To add further trust in the model’s decision-making process, we also performed a series of eXplainable Artificial Intelligence (XAI) tests (i.e., thinking towards a mechanistic interpretation of model behaviour). These tests were aimed at connecting model behaviour to logical physical processes to both inspire confidence in the model and provide additional insights for potentially enhancing future retrievals. If we can learn about previously unknown connections in the data, that can be very valuable! Separately, each individual XAI method gives a slightly different “local” explination of the decision-making process, and it is therefore useful to incorporate multiple tests to derive a more robust understanding.

Feature Maps

The first, most basic, test we considered were feature/activation maps. By examining the values of the reLU activator in different levels of the encoder path of Fig. 8.b, we get a rough idea of where the model is looking in an image for a given input. As shown in Fig.14 below, the e1 encoder layer of the 3+_5 model typically looked along cloud edges, at reflectivity gradients and directly along the blind zone threshold.

Figure 14: a) Example reflectivity input to the 3+_5 model; and b) the set of 32 feature maps produced by the e1 encoder layer of the model. Image by author.

Drop Channel Importance

One of the biggest questions in this project was whether ERA-5 was providing useful context to the model. If we can use a more simplistic U-Net that only relies on reflectivity for instance (i.e. the 3+_1 model), then we should do so, as this would be more computationally efficient. However, if the additional atmospheric state variables from ERA-5 provide the model with useful context for inpainting complex systems, then the use of this more complex model may be warranted.

Since we only have a handful of inputs in this case (1 mandatory (radar) and 4 supplementary (temperature, humidity, u-wind, and v-wind), we can do an exhaustive search of the input space to evaluate their marginal contributions to accuracy. More formally, this drop-channel approach uses the below formula (Eq. 1/ Eq. 2) to calculate marginal contributions of importance from the provided inputs. Note that this technique does not consider potential nonlinear interactions between inputs.

Eq. 1 / Eq. 2: Used in calculating marginal importance from N inputs. Image by author.
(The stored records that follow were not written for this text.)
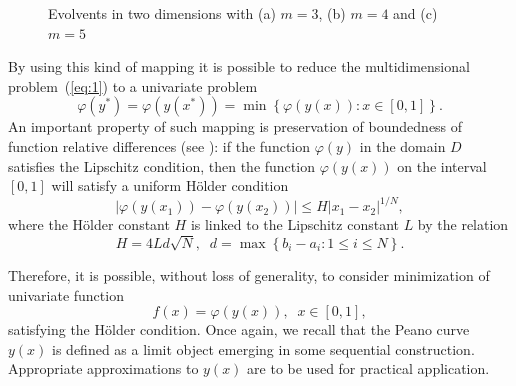 \documentclass[smallcondensed]{svjour3}     %
\begin{document}
\begin{figure}[ht]
\begin{minipage}{0.32\linewidth}
\end{minipage}
\begin{minipage}{0.32\linewidth}
\end{minipage}
\caption{Evolvents in two dimensions with (a) $m=3$, (b) $m=4$ and (c) $m=5$}
\label{fig:0}
\end{figure}



By using this kind of mapping it is possible to reduce the multidimensional problem~(\ref{eq:1}) to a univariate problem
\[
\varphi(y^\ast)=\varphi(y(x^\ast))=\min{\left\{\varphi(y(x)): x\in[0,1]\right\}}.
\]
An important property of such mapping is preservation of boundedness of function relative differences  (see \cite{RefStrongin2000}): if the function $\varphi(y)$ in the domain $D$ satisfies the Lipschitz condition, then the function $\varphi(y(x))$ on the interval $[0,1]$ will satisfy a uniform H{\"o}lder condition
\[
\left|\varphi(y(x_1))-\varphi(y(x_2))\right|\leq H\left|x_1-x_2\right|^{1/N},
\]
where the H{\"o}lder constant $H$ is linked to the Lipschitz constant $L$ by the relation
\[
H=4Ld\sqrt{N},\;\; d=\max{\left\{b_i-a_i:1\leq i \leq N\right\}}.
\]

Therefore, it is possible, without loss of generality, to consider minimization of univariate function
\[
f(x)=\varphi(y(x)), \;\; x\in[0,1],
\]
satisfying the H{\"o}lder condition.
Once again, we recall that the Peano curve $y(x)$ is defined as a limit object emerging in some sequential construction. Appropriate approximations to $y(x)$ are to be used for practical application.
\end{document}
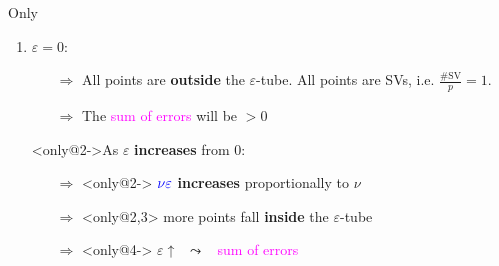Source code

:\begin{frame}{Only}
\begin{enumerate}
\item<only@1> $\varepsilon = 0$:
\begin{itemize}
\item[$\Rightarrow$] All points are \textbf{outside} the $\varepsilon$-tube. All points are SVs, i.e. $\frac{\#\mathrm{SV}}{p}=1$.
\item[$\Rightarrow$] The \textcolor{magenta}{sum of errors} will be $> 0$
\end{itemize}
\pause
\item[]<only@2->As $\varepsilon$ \textbf{increases} from $0$:
\begin{itemize}
\item[$\Rightarrow$]<only@2-> ${\color{blue}\nu\varepsilon}$ \textbf{increases} proportionally to $\nu$
\item[$\Rightarrow$]<only@2,3> more points fall \textbf{inside} the $\varepsilon$-tube
\item[$\Rightarrow$]<only@4->  
$\varepsilon \uparrow \;\;\leadsto\;\;$ \textcolor{magenta}{sum of errors} \slidesonly{$\downarrow$}




\end{itemize}
\end{enumerate}
\end{frame}
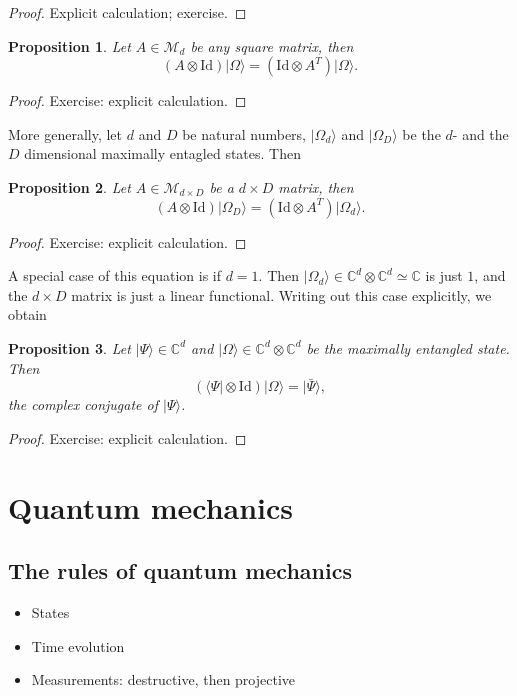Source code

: \documentclass{article}
\newtheorem{proposition}{Proposition}
\theoremstyle{definition}
\newcommand{\id}{\mathrm{Id}}
\newcommand{\ket}[1]{\vert #1 \rangle}
\newcommand{\bra}[1]{\langle #1 \vert}
\begin{document}
\begin{proof}
  Explicit calculation; exercise.
\end{proof}

\begin{proposition}\label{prop:max_ent_pull_through}
  Let $A\in\mathcal{M}_d$ be any square matrix, then 
  \begin{equation*}
     (A \otimes \id) \ket{\Omega} = (\id\otimes A^T) \ket{\Omega}.
  \end{equation*}
\end{proposition}
\begin{proof}
   Exercise: explicit calculation.
\end{proof}
More generally, let $d$ and $D$ be natural numbers, $\ket{\Omega_d}$ and $\ket{\Omega_D}$ be the $d$- and the $D$ dimensional maximally entagled states. Then
\begin{proposition}
  Let $A\in\mathcal{M}_{d\times D}$ be a $d\times D$ matrix, then 
  \begin{equation*}
    (A \otimes \id) \ket{\Omega_D} = (\id\otimes A^T) \ket{\Omega_d}.
  \end{equation*}
\end{proposition}
\begin{proof}
  Exercise: explicit calculation.
\end{proof}
A special case of this equation is if $d=1$. Then $\ket{\Omega_d} \in \mathbb{C}^d\otimes \mathbb{C}^d \simeq \mathbb{C}$ is just $1$, and the $d\times D$ matrix is just a linear functional. Writing out this case explicitly, we obtain 
\begin{proposition}\label{prop:max_ent_pull_through_lin_fcn}
  Let $\ket{\Psi}\in\mathbb{C}^{d}$ and $\ket{\Omega}\in \mathbb{C}^d \otimes \mathbb{C}^d$ be the maximally entangled state. Then 
  \begin{equation*}
    (\bra{\Psi} \otimes \id) \ket{\Omega} = \ket{\bar{\Psi}},
  \end{equation*}
  the complex conjugate of $\ket{\Psi}$.
\end{proposition}
\begin{proof}
  Exercise: explicit calculation.
\end{proof}


\section{Quantum mechanics}

\subsection{The rules of quantum mechanics}
 \begin{itemize}
   \item States
   \item Time evolution
   \item Measurements: destructive, then projective
 \end{itemize}
 
\end{document}
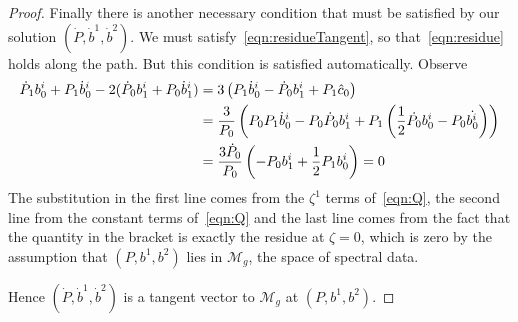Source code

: \documentclass{article}
\begin{document}
\begin{lem}[Case (a)]
\begin{proof}
Finally there is another necessary condition that must be satisfied by our solution $(\dot{P},\dot{b}^1,\dot{b}^2)$. We must satisfy~\eqref{eqn:residueTangent}, so that~\eqref{eqn:residue} holds along the path. But this condition is satisfied automatically. Observe
\begin{align*}
\dot{P}_1 b^i_0 + P_1 \dot{b}^i_0 - 2(\dot{P}_0 b^i_1 + P_0 \dot{b}^i_1)
&= 3\left( P_1\dot{b}^i_0 - \dot{P}_0b^i_1 + P_1\hat{c}_0\right) \\
&= \frac{3}{P_0}\left( P_0P_1\dot{b}^i_0 - P_0\dot{P}_0b^i_1 + P_1\left( \frac{1}{2}\dot{P_0}b^i_0 - P_0\dot{b^i_0} \right)\right) \\
&= \frac{3\dot{P}_0}{P_0}\left( - P_0b^i_1 + \frac{1}{2}P_1b^i_0 \right)
= 0
\end{align*}
The substitution in the first line comes from the $\zeta^1$ terms of~\eqref{eqn:Q}, the second line from the constant terms of~\eqref{eqn:Q} and the last line comes from the fact that the quantity in the bracket is exactly the residue at $\zeta=0$, which is zero by the assumption that $(P,b^1,b^2)$ lies in $\mathcal{M}_g$, the space of spectral data.

Hence $(\dot{P},\dot{b}^1,\dot{b}^2)$ is a tangent vector to $\mathcal{M}_g$ at $(P,b^1,b^2)$.
\end{proof}
\end{lem}
\end{document}
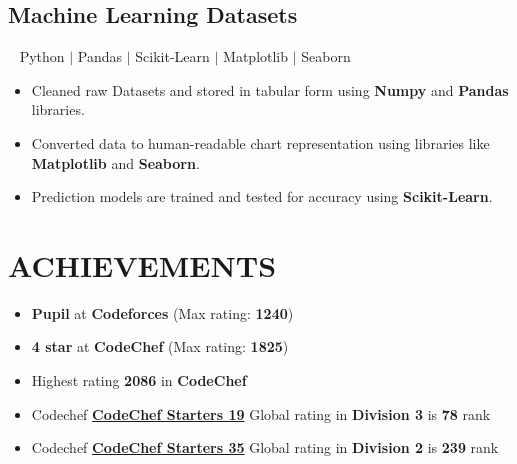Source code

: \documentclass[12pt]{article}
\begin{document}
\subsection*{Machine Learning Datasets}~ Python $\vert$ Pandas $\vert$ Scikit-Learn $\vert$ Matplotlib $\vert$ Seaborn \\
\begin{itemize}[topsep=0pt,itemsep=1pt,partopsep=1pt, parsep=1pt]
    \item Cleaned raw Datasets and stored in tabular form using \textbf{Numpy} and \textbf{Pandas} libraries.
    \item Converted data to human-readable chart representation using libraries like \textbf{Matplotlib} and \textbf{Seaborn}.
    \item Prediction models are trained and tested for accuracy using \textbf{Scikit-Learn}.
\end{itemize}
\section*{ACHIEVEMENTS}
\begin{itemize}[leftmargin=*, topsep=0pt,itemsep=2pt,partopsep=2pt, parsep=2pt]
\item \textbf{Pupil} at \textbf{Codeforces} (Max rating: \textbf{1240})
\item \textbf{4 star} at \textbf{CodeChef} (Max rating: \textbf{1825})
\item Highest rating \textbf{2086} in \textbf{CodeChef}
\item Codechef \href{https://www.codechef.com/rankings/START19C?search=tanishka125}{\textbf{CodeChef Starters 19}}
             Global rating in \textbf{Division 3} is \textbf{78} rank
\item Codechef \href{https://www.codechef.com/rankings/START35B?search=tanishka125}{\textbf{CodeChef Starters 35}}
             Global rating in \textbf{Division 2} is \textbf{239} rank
\end{itemize}
\end{document}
If we perform a series of this test runs (25 epochs) and examine changes in the validation loss, we can gain some rough insight into which inputs are most useful. The results of these tests are shown below in Fig. 15, where we note a trend of decreasing validation loss as we add more ERA-5 inputs (suggesting that none of the inputs are wholly unimportant). Further, the marginal contributions to validation loss suggest that the wind data is the most influential overall. We believe that this importance may stem from that fact that in the upper troposphere, wind patterns can hint at mesoscale atmospheric dynamics, such as the presence of high or low-pressure systems, fronts, and jet streams (which are of course linked to cloud/hydrometeor formation).
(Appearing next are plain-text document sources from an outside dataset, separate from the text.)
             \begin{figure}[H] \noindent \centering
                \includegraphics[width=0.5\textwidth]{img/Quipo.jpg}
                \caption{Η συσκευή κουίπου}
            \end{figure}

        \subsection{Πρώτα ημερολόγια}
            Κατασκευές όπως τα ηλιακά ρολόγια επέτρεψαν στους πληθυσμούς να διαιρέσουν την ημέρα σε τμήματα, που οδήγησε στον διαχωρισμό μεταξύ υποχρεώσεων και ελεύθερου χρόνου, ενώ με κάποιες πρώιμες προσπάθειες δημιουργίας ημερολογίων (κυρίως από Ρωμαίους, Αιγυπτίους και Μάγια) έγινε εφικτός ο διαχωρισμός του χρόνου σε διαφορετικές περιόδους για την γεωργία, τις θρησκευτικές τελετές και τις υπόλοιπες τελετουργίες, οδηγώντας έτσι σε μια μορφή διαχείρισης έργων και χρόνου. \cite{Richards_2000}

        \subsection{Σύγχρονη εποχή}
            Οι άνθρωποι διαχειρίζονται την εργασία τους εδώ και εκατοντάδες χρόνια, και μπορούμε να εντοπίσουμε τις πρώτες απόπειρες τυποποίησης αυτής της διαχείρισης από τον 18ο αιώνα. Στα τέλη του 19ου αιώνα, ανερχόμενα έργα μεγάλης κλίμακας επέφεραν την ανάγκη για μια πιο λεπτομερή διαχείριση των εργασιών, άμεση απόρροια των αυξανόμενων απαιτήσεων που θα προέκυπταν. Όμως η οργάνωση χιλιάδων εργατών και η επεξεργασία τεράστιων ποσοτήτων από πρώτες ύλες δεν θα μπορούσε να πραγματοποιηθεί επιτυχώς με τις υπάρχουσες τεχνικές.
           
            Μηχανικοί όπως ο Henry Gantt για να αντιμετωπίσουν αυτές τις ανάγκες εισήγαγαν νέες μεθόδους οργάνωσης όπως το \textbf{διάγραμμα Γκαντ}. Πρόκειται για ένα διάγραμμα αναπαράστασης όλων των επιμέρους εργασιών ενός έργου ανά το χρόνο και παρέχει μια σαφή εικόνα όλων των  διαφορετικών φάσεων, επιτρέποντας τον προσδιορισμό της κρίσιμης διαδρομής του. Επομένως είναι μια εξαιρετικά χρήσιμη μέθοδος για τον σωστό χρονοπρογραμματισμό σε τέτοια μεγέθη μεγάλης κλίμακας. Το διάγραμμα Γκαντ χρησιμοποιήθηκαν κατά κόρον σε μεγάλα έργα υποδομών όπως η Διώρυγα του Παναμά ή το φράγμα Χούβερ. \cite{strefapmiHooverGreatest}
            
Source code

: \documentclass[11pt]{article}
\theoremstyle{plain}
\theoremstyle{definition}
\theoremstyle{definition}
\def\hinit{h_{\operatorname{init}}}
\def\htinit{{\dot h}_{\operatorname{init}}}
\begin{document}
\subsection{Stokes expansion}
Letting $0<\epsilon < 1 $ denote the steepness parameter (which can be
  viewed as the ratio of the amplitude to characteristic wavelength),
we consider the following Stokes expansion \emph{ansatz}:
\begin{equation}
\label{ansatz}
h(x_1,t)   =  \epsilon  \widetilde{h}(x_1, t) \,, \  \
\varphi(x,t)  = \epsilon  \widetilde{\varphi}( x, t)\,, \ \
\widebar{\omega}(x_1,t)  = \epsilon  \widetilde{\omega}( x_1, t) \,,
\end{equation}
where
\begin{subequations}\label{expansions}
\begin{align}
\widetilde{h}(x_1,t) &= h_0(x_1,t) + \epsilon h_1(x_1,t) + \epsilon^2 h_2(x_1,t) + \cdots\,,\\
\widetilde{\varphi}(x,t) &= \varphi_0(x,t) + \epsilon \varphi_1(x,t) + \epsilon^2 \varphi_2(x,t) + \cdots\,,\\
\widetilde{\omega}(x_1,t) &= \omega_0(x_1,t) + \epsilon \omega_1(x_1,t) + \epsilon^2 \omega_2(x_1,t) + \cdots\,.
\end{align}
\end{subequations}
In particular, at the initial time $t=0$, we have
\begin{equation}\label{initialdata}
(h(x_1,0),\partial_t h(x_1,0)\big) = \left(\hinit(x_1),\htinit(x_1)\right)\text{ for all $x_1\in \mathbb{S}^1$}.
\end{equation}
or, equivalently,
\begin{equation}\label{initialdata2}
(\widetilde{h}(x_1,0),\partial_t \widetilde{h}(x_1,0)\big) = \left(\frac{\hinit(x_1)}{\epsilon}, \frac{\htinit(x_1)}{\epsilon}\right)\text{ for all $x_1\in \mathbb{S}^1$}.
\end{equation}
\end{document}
Figure 15: Input channel combination contributions to inpainting performance in 3Net+ models. Image by author.

Saliency Maps

Finally, we also examined saliency maps for a handful of cases (Fig. 16), to further compare the differences in importance between the 3+_5 and 3+_1 models. These pixel attribution vanilla gradient saliency maps are inspired by the work of Simonyan et al., 2014, and provide additional insight into areas the model identifies as crucial contributors of information for inpainting accuracy using a given input. These saliency maps are generated by running an image through the network and subsequently extracting the gradients of the output based on the input across all channels. While simplistic, this method is particularly useful for visualizing which parts of the observed image are most valuable in inpainting the blind zone reflectivity values, allowing for direct plotting of the activation gradients.

Figure 16: Vanilla gradient saliency maps for both the 3+_1 and 3+_5 models, along with the corresponding ERA5 atmospheric state variables for a handful of cases at NSA. Image by author.
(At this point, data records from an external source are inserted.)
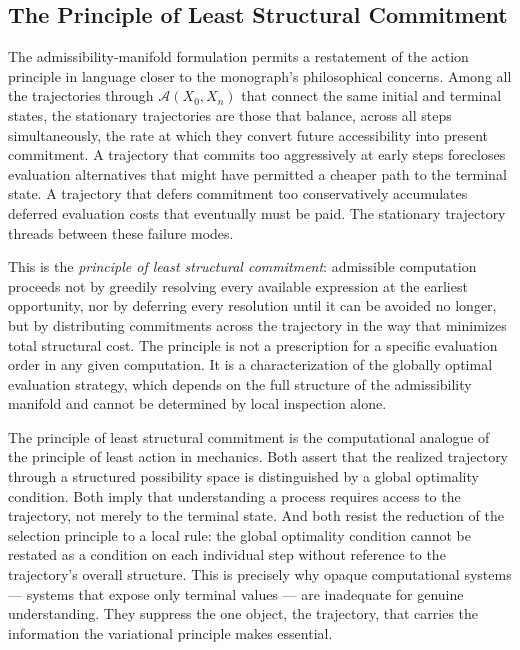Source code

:\documentclass[12pt,openany]{book}
\theoremstyle{plain}
\theoremstyle{definition}
\theoremstyle{remark}
\begin{document}
\subsection{The Principle of Least Structural Commitment}

The admissibility-manifold formulation permits a restatement of the action principle in language closer to the monograph's philosophical concerns. Among all the trajectories through $\mathcal{A}(X_0, X_n)$ that connect the same initial and terminal states, the stationary trajectories are those that balance, across all steps simultaneously, the rate at which they convert future accessibility into present commitment. A trajectory that commits too aggressively at early steps forecloses evaluation alternatives that might have permitted a cheaper path to the terminal state. A trajectory that defers commitment too conservatively accumulates deferred evaluation costs that eventually must be paid. The stationary trajectory threads between these failure modes.

This is the \emph{principle of least structural commitment}: admissible computation proceeds not by greedily resolving every available expression at the earliest opportunity, nor by deferring every resolution until it can be avoided no longer, but by distributing commitments across the trajectory in the way that minimizes total structural cost. The principle is not a prescription for a specific evaluation order in any given computation. It is a characterization of the globally optimal evaluation strategy, which depends on the full structure of the admissibility manifold and cannot be determined by local inspection alone.

The principle of least structural commitment is the computational analogue of the principle of least action in mechanics. Both assert that the realized trajectory through a structured possibility space is distinguished by a global optimality condition. Both imply that understanding a process requires access to the trajectory, not merely to the terminal state. And both resist the reduction of the selection principle to a local rule: the global optimality condition cannot be restated as a condition on each individual step without reference to the trajectory's overall structure. This is precisely why opaque computational systems — systems that expose only terminal values — are inadequate for genuine understanding. They suppress the one object, the trajectory, that carries the information the variational principle makes essential.
\end{document}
For multilayer clouds that intersect with the blind zone cut-off (e.g. Fig. 16.a), both models focus on the top of the cloud and the 1.2 km boundary threshold, as these systems often continue to extend down to the surface with similar reflectivity intensities. Both models also typically focus on and around cloud gaps in deeper systems (e.g. Fig. 16.b), however, a distinct halo of importance towards the tropopause is noticeable in the 3+_5 model. This recurring feature is likely incorporating upper troposphere wind and humidity data into predictions of near surface reflectivity. Interestingly, the 3+_1 model does not solely focus on the areas of high reflectivity in the scene but also on the regions around the cloud.

Applications

The motivating goal of this work is to eventually apply a surface trained U-Net to spaceborne observations. While additional work needs to be completed on resolution-matching between these two systems, we performed early tests against coincident CloudSat-CPR observations near NSA. The idea here being that both systems (while not perfectly overlapped), will be observing similar portions of the same storm system. We consider a handful of examples and include one below for a shallow cumuliform snowfall case.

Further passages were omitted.